[Saved entries]
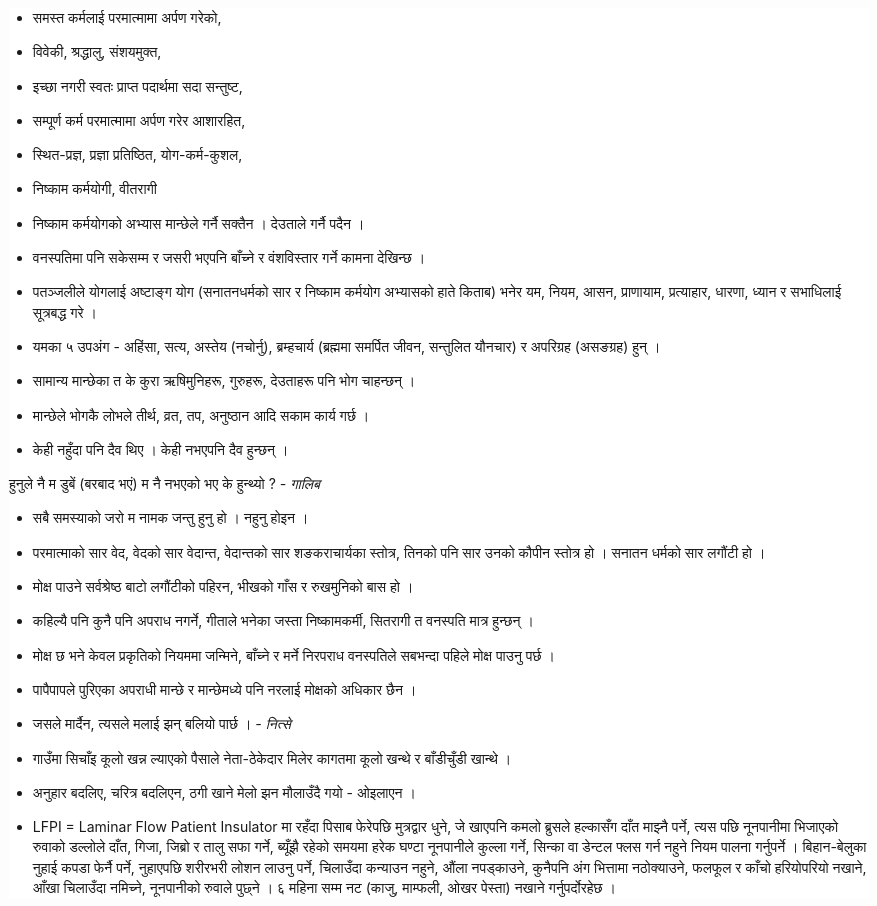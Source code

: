   - समस्त कर्मलाई परमात्मामा अर्पण गरेको,

  - विवेकी, श्रद्धालु, संशयमुक्त,

  - इच्छा नगरी स्वतः प्राप्त पदार्थमा सदा सन्तुष्ट,

  - सम्पूर्ण कर्म परमात्मामा अर्पण गरेर आशारहित,

  - स्थित-प्रज्ञ, प्रज्ञा प्रतिष्ठित, योग-कर्म-कुशल,

  - निष्काम कर्मयोगी, वीतरागी

- निष्काम कर्मयोगको अभ्यास मान्छेले गर्नै सक्तैन । देउताले गर्नै पदैन ।

- वनस्पतिमा पनि सकेसम्म र जसरी भएपनि बाँच्ने र वंशविस्तार गर्ने कामना देखिन्छ ।

- पतञ्जलीले योगलाई अष्टाङ्ग योग (सनातनधर्मको सार र निष्काम कर्मयोग अभ्यासको हाते
  किताब) भनेर यम, नियम, आसन, प्राणायाम, प्रत्याहार, धारणा, ध्यान र सभाधिलाई
  सूत्रबद्ध गरे ।

- यमका ५ उपअंग - अहिंसा, सत्य, अस्तेय (नचोर्नु), ब्रम्हचार्य (ब्रह्ममा समर्पित जीवन,
  सन्तुलित यौनचार) र अपरिग्रह (असङग्रह) हुन् ।

- सामान्य मान्छेका त के कुरा ऋषिमुनिहरू, गुरुहरू, देउताहरू पनि भोग चाहन्छन् ।

- मान्छेले भोगकै लोभले तीर्थ, व्रत, तप, अनुष्ठान आदि सकाम कार्य गर्छ ।

- केही नहुँदा पनि दैव थिए । केही नभएपनि दैव हुन्छन् ।

हुनुले नै म डुबें (बरबाद भएं) म नै नभएको भए के हुन्थ्यो ? *- गालिब*

- सबै समस्याको जरो म नामक जन्तु हुनु हो । नहुनु होइन ।

- परमात्माको सार वेद, वेदको सार वेदान्त, वेदान्तको सार शङकराचार्यका स्तोत्र, तिनको
  पनि सार उनको कौपीन स्तोत्र हो । सनातन धर्मको सार लगौंटी हो ।

- मोक्ष पाउने सर्वश्रेष्ठ बाटो लगौंटीको पहिरन, भीखको गाँस र रुखमुनिको बास हो ।

- कहिल्यै पनि कुनै पनि अपराध नगर्ने, गीताले भनेका जस्ता निष्कामकर्मी, सितरागी त
  वनस्पति मात्र हुन्छन् ।

- मोक्ष छ भने केवल प्रकृतिको नियममा जन्मिने, बाँच्ने र मर्ने निरपराध वनस्पतिले सबभन्दा
  पहिले मोक्ष पाउनु पर्छ ।

- पापैपापले पुरिएका अपराधी मान्छे र मान्छेमध्ये पनि नरलाई मोक्षको अधिकार छैन ।

- जसले मार्दैन, त्यसले मलाई झन् बलियो पार्छ । *- नित्से*

- गाउँमा सिचाँइ कूलो खन्न ल्याएको पैसाले नेता-ठेकेदार मिलेर कागतमा कूलो खन्थे र
  बाँडीचुँडी खान्थे ।

- अनुहार बदलिए, चरित्र बदलिएन, ठगी खाने मेलो झन मौलाउँदै गयो - ओइलाएन ।

- LFPI = Laminar Flow Patient Insulator मा रहँदा पिसाब फेरेपछि मुत्रद्वार धुने,
  जे खाएपनि कमलो ब्रुसले हल्कासँग दाँत माझ्नै पर्ने, त्यस पछि नूनपानीमा भिजाएको रुवाको
  डल्लोले दाँत, गिजा, जिब्रो र तालु सफा गर्ने, ब्यूँझै रहेको समयमा हरेक घण्टा नूनपानीले
  कुल्ला गर्ने, सिन्का वा डेन्टल फ्लस गर्न नहुने नियम पालना गर्नुपर्ने । बिहान-बेलुका
  नुहाई कपडा फेर्नै पर्ने, नुहाएपछि शरीरभरी लोशन लाउनु पर्ने, चिलाउँदा कन्याउन नहुने,
  औंला नपड्काउने, कुनैपनि अंग भित्तामा नठोक्याउने, फलफूल र काँचो हरियोपरियो नखाने,
  आँखा चिलाउँदा नमिच्ने, नूनपानीको रुवाले पुछ्ने । ६ महिना सम्म नट (काजु, माम्फली,
  ओखर पेस्ता) नखाने गर्नुपर्दोरहेछ ।
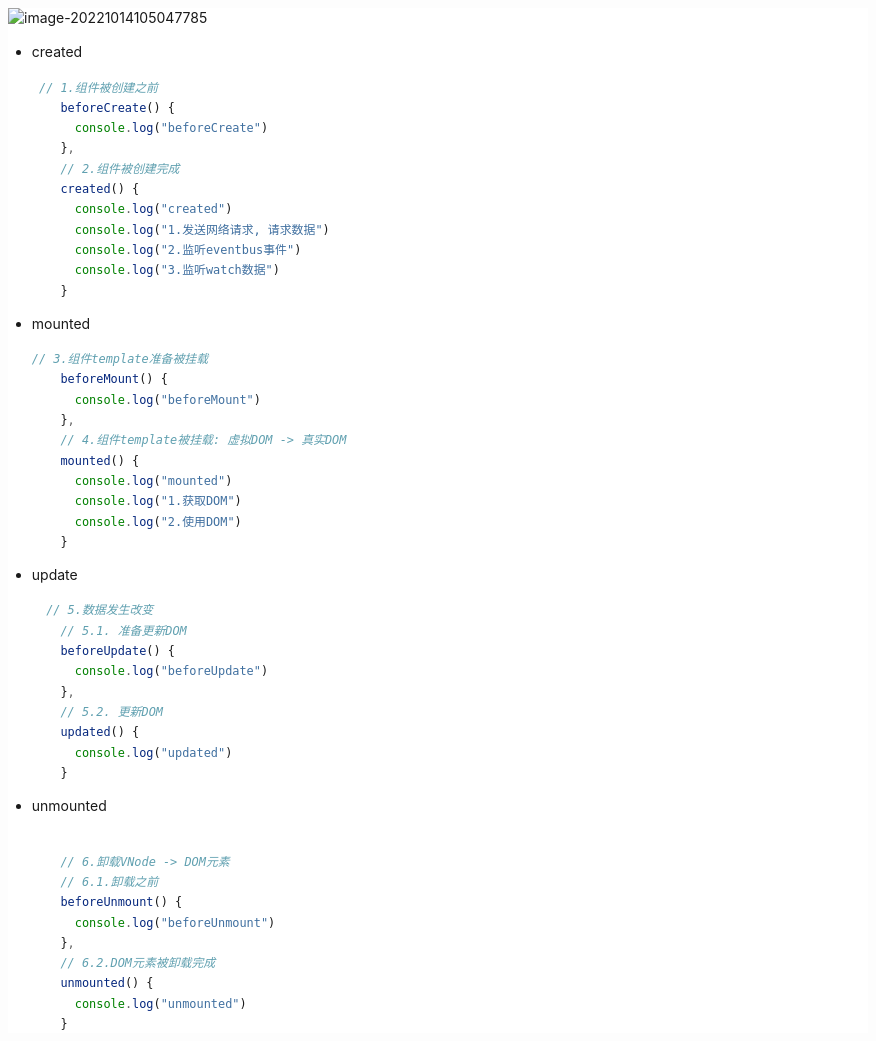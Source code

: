 ![image-20221014105047785](F:\Vue\image\image-20221014105047785.png)

* created

  ```js
   // 1.组件被创建之前
      beforeCreate() {
        console.log("beforeCreate")
      },
      // 2.组件被创建完成
      created() {
        console.log("created")
        console.log("1.发送网络请求, 请求数据")
        console.log("2.监听eventbus事件")
        console.log("3.监听watch数据")
      }
  ```

  

* mounted

  ```js
  // 3.组件template准备被挂载
      beforeMount() {
        console.log("beforeMount")
      },
      // 4.组件template被挂载: 虚拟DOM -> 真实DOM
      mounted() {
        console.log("mounted")
        console.log("1.获取DOM")
        console.log("2.使用DOM")
      }
  ```

* update

  ```js
    // 5.数据发生改变
      // 5.1. 准备更新DOM
      beforeUpdate() {
        console.log("beforeUpdate")
      },
      // 5.2. 更新DOM
      updated() {
        console.log("updated")
      }
  ```

  

* unmounted

  ```js
  
      // 6.卸载VNode -> DOM元素
      // 6.1.卸载之前
      beforeUnmount() {
        console.log("beforeUnmount")
      },
      // 6.2.DOM元素被卸载完成
      unmounted() {
        console.log("unmounted")
      }
  ```
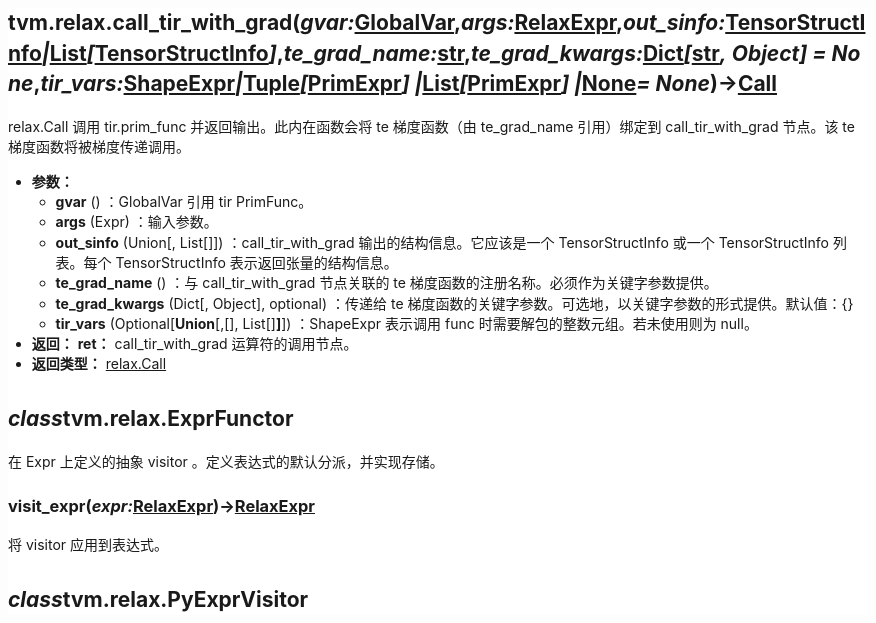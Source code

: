 ## **tvm.relax.call_tir_with_grad(*gvar:***[GlobalVar](https://tvm.apache.org/docs/reference/api/python/ir.html#tvm.ir.GlobalVar)**,*args:***[RelaxExpr](https://tvm.apache.org/docs/reference/api/python/ir.html#tvm.ir.RelaxExpr)**,*out_sinfo:***[TensorStructInfo](https://tvm.apache.org/docs/reference/api/python/relax/relax.html#tvm.relax.TensorStructInfo)***|***[List](https://docs.python.org/3/library/typing.html#typing.List)***[***[TensorStructInfo](https://tvm.apache.org/docs/reference/api/python/relax/relax.html#tvm.relax.TensorStructInfo)***]*,*te_grad_name:***[str](https://docs.python.org/3/library/stdtypes.html#str)**,*te_grad_kwargs:***[Dict](https://docs.python.org/3/library/typing.html#typing.Dict)***[***[str](https://docs.python.org/3/library/stdtypes.html#str)***, Object] = None*,*tir_vars:***[ShapeExpr](https://tvm.apache.org/docs/reference/api/python/relax/relax.html#tvm.relax.ShapeExpr)***|***[Tuple](https://docs.python.org/3/library/typing.html#typing.Tuple)***[***[PrimExpr](https://tvm.apache.org/docs/reference/api/python/ir.html#tvm.ir.PrimExpr)***] |***[List](https://docs.python.org/3/library/typing.html#typing.List)***[***[PrimExpr](https://tvm.apache.org/docs/reference/api/python/ir.html#tvm.ir.PrimExpr)***] |***[None](https://docs.python.org/3/library/constants.html#None)***= None*)→**[Call](https://tvm.apache.org/docs/reference/api/python/relax/relax.html#tvm.relax.Call)

relax.Call 调用 tir.prim_func 并返回输出。此内在函数会将 te 梯度函数（由 te_grad_name 引用）绑定到 call_tir_with_grad 节点。该 te 梯度函数将被梯度传递调用。
* **参数：**
   * **gvar** () ：GlobalVar 引用 tir PrimFunc。
   * **args** (Expr) ：输入参数。
   * **out_sinfo** (Union[, List[]]) ：call_tir_with_grad 输出的结构信息。它应该是一个 TensorStructInfo 或一个 TensorStructInfo 列表。每个 TensorStructInfo 表示返回张量的结构信息。
   * **te_grad_name** () ：与 call_tir_with_grad 节点关联的 te 梯度函数的注册名称。必须作为关键字参数提供。
   * **te_grad_kwargs** (Dict[, Object], optional) ：传递给 te 梯度函数的关键字参数。可选地，以关键字参数的形式提供。默认值：{}
   * **tir_vars** (Optional[**Union**[,[], List[]**]**]) ：ShapeExpr 表示调用 func 时需要解包的整数元组。若未使用则为 null。
* **返回：** **ret：** call_tir_with_grad 运算符的调用节点。
* **返回类型：** [relax.Call](https://tvm.apache.org/docs/reference/api/python/relax/relax.html#tvm.relax.Call)

## ***class*tvm.relax.ExprFunctor**

在 Expr 上定义的抽象 visitor 。定义表达式的默认分派，并实现存储。

### **visit_expr(*expr:***[RelaxExpr](https://tvm.apache.org/docs/reference/api/python/ir.html#tvm.ir.RelaxExpr)**)→**[RelaxExpr](https://tvm.apache.org/docs/reference/api/python/ir.html#tvm.ir.RelaxExpr)
将 visitor 应用到表达式。

## ***class*tvm.relax.PyExprVisitor**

(WORK REQUIRED):
The line containing "जे खाएपनि कमलो" marks the end: copy exactly every line from the start of the records up to and including it, leaving out the pictures.

(RESPONSE AREA):
Source code

:   - समस्त कर्मलाई परमात्मामा अर्पण गरेको,

  - विवेकी, श्रद्धालु, संशयमुक्त,

  - इच्छा नगरी स्वतः प्राप्त पदार्थमा सदा सन्तुष्ट,

  - सम्पूर्ण कर्म परमात्मामा अर्पण गरेर आशारहित,

  - स्थित-प्रज्ञ, प्रज्ञा प्रतिष्ठित, योग-कर्म-कुशल,

  - निष्काम कर्मयोगी, वीतरागी

- निष्काम कर्मयोगको अभ्यास मान्छेले गर्नै सक्तैन । देउताले गर्नै पदैन ।

- वनस्पतिमा पनि सकेसम्म र जसरी भएपनि बाँच्ने र वंशविस्तार गर्ने कामना देखिन्छ ।

- पतञ्जलीले योगलाई अष्टाङ्ग योग (सनातनधर्मको सार र निष्काम कर्मयोग अभ्यासको हाते
  किताब) भनेर यम, नियम, आसन, प्राणायाम, प्रत्याहार, धारणा, ध्यान र सभाधिलाई
  सूत्रबद्ध गरे ।

- यमका ५ उपअंग - अहिंसा, सत्य, अस्तेय (नचोर्नु), ब्रम्हचार्य (ब्रह्ममा समर्पित जीवन,
  सन्तुलित यौनचार) र अपरिग्रह (असङग्रह) हुन् ।

- सामान्य मान्छेका त के कुरा ऋषिमुनिहरू, गुरुहरू, देउताहरू पनि भोग चाहन्छन् ।

- मान्छेले भोगकै लोभले तीर्थ, व्रत, तप, अनुष्ठान आदि सकाम कार्य गर्छ ।

- केही नहुँदा पनि दैव थिए । केही नभएपनि दैव हुन्छन् ।

हुनुले नै म डुबें (बरबाद भएं) म नै नभएको भए के हुन्थ्यो ? *- गालिब*

- सबै समस्याको जरो म नामक जन्तु हुनु हो । नहुनु होइन ।

- परमात्माको सार वेद, वेदको सार वेदान्त, वेदान्तको सार शङकराचार्यका स्तोत्र, तिनको
  पनि सार उनको कौपीन स्तोत्र हो । सनातन धर्मको सार लगौंटी हो ।

- मोक्ष पाउने सर्वश्रेष्ठ बाटो लगौंटीको पहिरन, भीखको गाँस र रुखमुनिको बास हो ।

- कहिल्यै पनि कुनै पनि अपराध नगर्ने, गीताले भनेका जस्ता निष्कामकर्मी, सितरागी त
  वनस्पति मात्र हुन्छन् ।

- मोक्ष छ भने केवल प्रकृतिको नियममा जन्मिने, बाँच्ने र मर्ने निरपराध वनस्पतिले सबभन्दा
  पहिले मोक्ष पाउनु पर्छ ।

- पापैपापले पुरिएका अपराधी मान्छे र मान्छेमध्ये पनि नरलाई मोक्षको अधिकार छैन ।

- जसले मार्दैन, त्यसले मलाई झन् बलियो पार्छ । *- नित्से*

- गाउँमा सिचाँइ कूलो खन्न ल्याएको पैसाले नेता-ठेकेदार मिलेर कागतमा कूलो खन्थे र
  बाँडीचुँडी खान्थे ।

- अनुहार बदलिए, चरित्र बदलिएन, ठगी खाने मेलो झन मौलाउँदै गयो - ओइलाएन ।

- LFPI = Laminar Flow Patient Insulator मा रहँदा पिसाब फेरेपछि मुत्रद्वार धुने,
  जे खाएपनि कमलो ब्रुसले हल्कासँग दाँत माझ्नै पर्ने, त्यस पछि नूनपानीमा भिजाएको रुवाको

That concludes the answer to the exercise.